**Work request**: Every line of the data below needs to be reproduced exactly.

┌─ Dataset entries

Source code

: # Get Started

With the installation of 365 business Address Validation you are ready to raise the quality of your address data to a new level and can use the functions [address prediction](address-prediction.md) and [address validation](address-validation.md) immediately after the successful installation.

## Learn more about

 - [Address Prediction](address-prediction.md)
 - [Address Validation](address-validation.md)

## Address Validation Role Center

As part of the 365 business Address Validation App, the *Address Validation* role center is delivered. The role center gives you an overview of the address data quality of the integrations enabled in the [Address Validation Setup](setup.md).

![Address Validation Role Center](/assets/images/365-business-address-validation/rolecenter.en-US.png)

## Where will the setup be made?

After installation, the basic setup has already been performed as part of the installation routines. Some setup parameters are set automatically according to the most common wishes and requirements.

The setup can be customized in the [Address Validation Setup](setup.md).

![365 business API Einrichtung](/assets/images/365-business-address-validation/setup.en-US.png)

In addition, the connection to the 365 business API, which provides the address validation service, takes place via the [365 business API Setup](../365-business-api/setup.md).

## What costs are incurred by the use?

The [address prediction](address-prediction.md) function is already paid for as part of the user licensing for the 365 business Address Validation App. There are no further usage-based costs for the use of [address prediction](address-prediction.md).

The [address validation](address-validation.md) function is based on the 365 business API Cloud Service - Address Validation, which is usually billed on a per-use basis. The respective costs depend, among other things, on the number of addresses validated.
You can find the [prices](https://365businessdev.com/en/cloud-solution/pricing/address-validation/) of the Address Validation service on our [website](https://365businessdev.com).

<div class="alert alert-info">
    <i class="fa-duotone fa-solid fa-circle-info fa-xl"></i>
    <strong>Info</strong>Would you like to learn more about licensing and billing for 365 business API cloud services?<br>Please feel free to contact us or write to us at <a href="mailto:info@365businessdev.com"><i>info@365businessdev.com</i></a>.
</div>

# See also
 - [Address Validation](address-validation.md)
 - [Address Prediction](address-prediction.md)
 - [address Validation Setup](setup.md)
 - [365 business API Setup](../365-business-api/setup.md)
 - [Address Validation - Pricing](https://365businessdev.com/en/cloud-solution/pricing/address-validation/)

└─

**Task output**:
Source code

: # Get Started

With the installation of 365 business Address Validation you are ready to raise the quality of your address data to a new level and can use the functions [address prediction](address-prediction.md) and [address validation](address-validation.md) immediately after the successful installation.

## Learn more about

 - [Address Prediction](address-prediction.md)
 - [Address Validation](address-validation.md)

## Address Validation Role Center

As part of the 365 business Address Validation App, the *Address Validation* role center is delivered. The role center gives you an overview of the address data quality of the integrations enabled in the [Address Validation Setup](setup.md).

![Address Validation Role Center](/assets/images/365-business-address-validation/rolecenter.en-US.png)

## Where will the setup be made?

After installation, the basic setup has already been performed as part of the installation routines. Some setup parameters are set automatically according to the most common wishes and requirements.

The setup can be customized in the [Address Validation Setup](setup.md).

![365 business API Einrichtung](/assets/images/365-business-address-validation/setup.en-US.png)

In addition, the connection to the 365 business API, which provides the address validation service, takes place via the [365 business API Setup](../365-business-api/setup.md).

## What costs are incurred by the use?

The [address prediction](address-prediction.md) function is already paid for as part of the user licensing for the 365 business Address Validation App. There are no further usage-based costs for the use of [address prediction](address-prediction.md).

The [address validation](address-validation.md) function is based on the 365 business API Cloud Service - Address Validation, which is usually billed on a per-use basis. The respective costs depend, among other things, on the number of addresses validated.
You can find the [prices](https://365businessdev.com/en/cloud-solution/pricing/address-validation/) of the Address Validation service on our [website](https://365businessdev.com).

<div class="alert alert-info">
    <i class="fa-duotone fa-solid fa-circle-info fa-xl"></i>
    <strong>Info</strong>Would you like to learn more about licensing and billing for 365 business API cloud services?<br>Please feel free to contact us or write to us at <a href="mailto:info@365businessdev.com"><i>info@365businessdev.com</i></a>.
</div>

# See also
 - [Address Validation](address-validation.md)
 - [Address Prediction](address-prediction.md)
 - [address Validation Setup](setup.md)
 - [365 business API Setup](../365-business-api/setup.md)
 - [Address Validation - Pricing](https://365businessdev.com/en/cloud-solution/pricing/address-validation/)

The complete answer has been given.